To show that two operators $\hat{A}$ and $\hat{B}$ commute, we can check whether $\hat{A}\hat{B}f(x)$ = $\hat{B}\hat{A}f(x)$.
My question is regarding the function $f(x)$. To check that $\hat{A}$ and $\hat{B}$ commute, can we use any function? Or are there requirements on the function we "test" commutativity with?
This relates to an exercise in a textbook which asks me to show why two operators in quantum chemistry commute. Both operators act on functions of multiple electron coordinates, e.g. $\Psi(\mathbf{x}_{1},\mathbf{x}_{2},\ldots,\mathbf{x}_{N})$, where $\mathbf{x}_{i}$ is the vector coordinate of electron $i$. One of the operators, $\hat{P}_{n}$ permutes the coordinates of the electrons (swapping the positions of two electrons, for $N$ electrons, there are $N!$ permutations), the other, $\hat{H}_{0}$, is a sum over one-electron operators, $\sum_{i}^{N} \hat{f}(i)$, where $\hat{f}(i)$ only acts on electron $i$. Whilst I know how $\hat{P}_{n}$ will act on any general function over multiple electron coordinates, I only know the outcome of the action of $\hat{H}_{0}$ on $\Psi$ which are made up of one-electron eigenfunctions, $\chi_{j}(\mathbf{x}_{i})$, of the operators $\hat{f}(i)$, e.g. determinants or products of these one-electron eigenfunctions.

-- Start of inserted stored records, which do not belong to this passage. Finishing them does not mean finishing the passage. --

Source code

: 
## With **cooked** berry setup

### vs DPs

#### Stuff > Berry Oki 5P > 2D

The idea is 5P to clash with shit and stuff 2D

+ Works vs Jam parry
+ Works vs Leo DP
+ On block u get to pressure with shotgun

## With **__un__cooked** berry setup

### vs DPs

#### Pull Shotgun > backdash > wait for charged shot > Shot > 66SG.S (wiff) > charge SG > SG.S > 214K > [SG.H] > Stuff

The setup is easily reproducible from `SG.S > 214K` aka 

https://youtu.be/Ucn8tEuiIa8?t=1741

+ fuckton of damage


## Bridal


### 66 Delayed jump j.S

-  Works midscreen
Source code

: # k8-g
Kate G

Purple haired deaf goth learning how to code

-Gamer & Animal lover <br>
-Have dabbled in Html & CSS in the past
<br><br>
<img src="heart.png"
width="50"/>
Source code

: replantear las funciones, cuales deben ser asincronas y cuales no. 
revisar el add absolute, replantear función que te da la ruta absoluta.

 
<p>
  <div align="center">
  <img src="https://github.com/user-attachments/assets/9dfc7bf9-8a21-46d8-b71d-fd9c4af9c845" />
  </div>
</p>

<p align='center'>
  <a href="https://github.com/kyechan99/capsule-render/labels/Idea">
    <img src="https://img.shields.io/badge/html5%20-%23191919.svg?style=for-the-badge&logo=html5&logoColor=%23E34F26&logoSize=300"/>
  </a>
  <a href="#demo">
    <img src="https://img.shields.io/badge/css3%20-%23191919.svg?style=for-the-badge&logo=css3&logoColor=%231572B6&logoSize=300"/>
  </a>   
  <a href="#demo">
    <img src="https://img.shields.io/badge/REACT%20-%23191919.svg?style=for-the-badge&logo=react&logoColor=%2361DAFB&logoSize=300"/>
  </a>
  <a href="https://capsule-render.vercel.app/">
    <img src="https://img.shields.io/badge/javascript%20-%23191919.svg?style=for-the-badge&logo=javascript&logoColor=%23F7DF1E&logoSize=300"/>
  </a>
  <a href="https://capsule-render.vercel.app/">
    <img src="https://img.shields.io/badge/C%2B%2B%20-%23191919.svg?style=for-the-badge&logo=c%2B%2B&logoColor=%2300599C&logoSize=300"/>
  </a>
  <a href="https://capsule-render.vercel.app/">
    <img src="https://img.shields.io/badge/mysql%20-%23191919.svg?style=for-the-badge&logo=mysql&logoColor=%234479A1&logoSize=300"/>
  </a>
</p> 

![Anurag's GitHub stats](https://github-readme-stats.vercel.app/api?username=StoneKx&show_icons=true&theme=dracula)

If I can show that the operators commute using a test function $\Psi$ of this specific form, does this imply the operators have the general property that they commute?
Best Answer
Yes, you can conclude that in this case, the reason being that the determinants (or, in the bosonic case, the symmetrized products) of single-particle functions form a basis of the Fock space; more precisely, the set of all determinants or symmetrized products of all possible combinations of $n$ basis elements of a single-particle basis form a basis of the $n$-particle sector of the Fock space.
Generally, if the test functions form a basis, commutativity for the entire space follows by linearity. The conclusion is generally not valid if the test functions don't form a basis; the operators might theoretically commute on the entire space except for just a two-dimensional subspace.
By the way, why do you know the action of $\hat H_0$ only for determinants/products? You should be able to show that $\hat H_0$ commutes with $\hat P_n$ quite generally, without applying it to any test functions.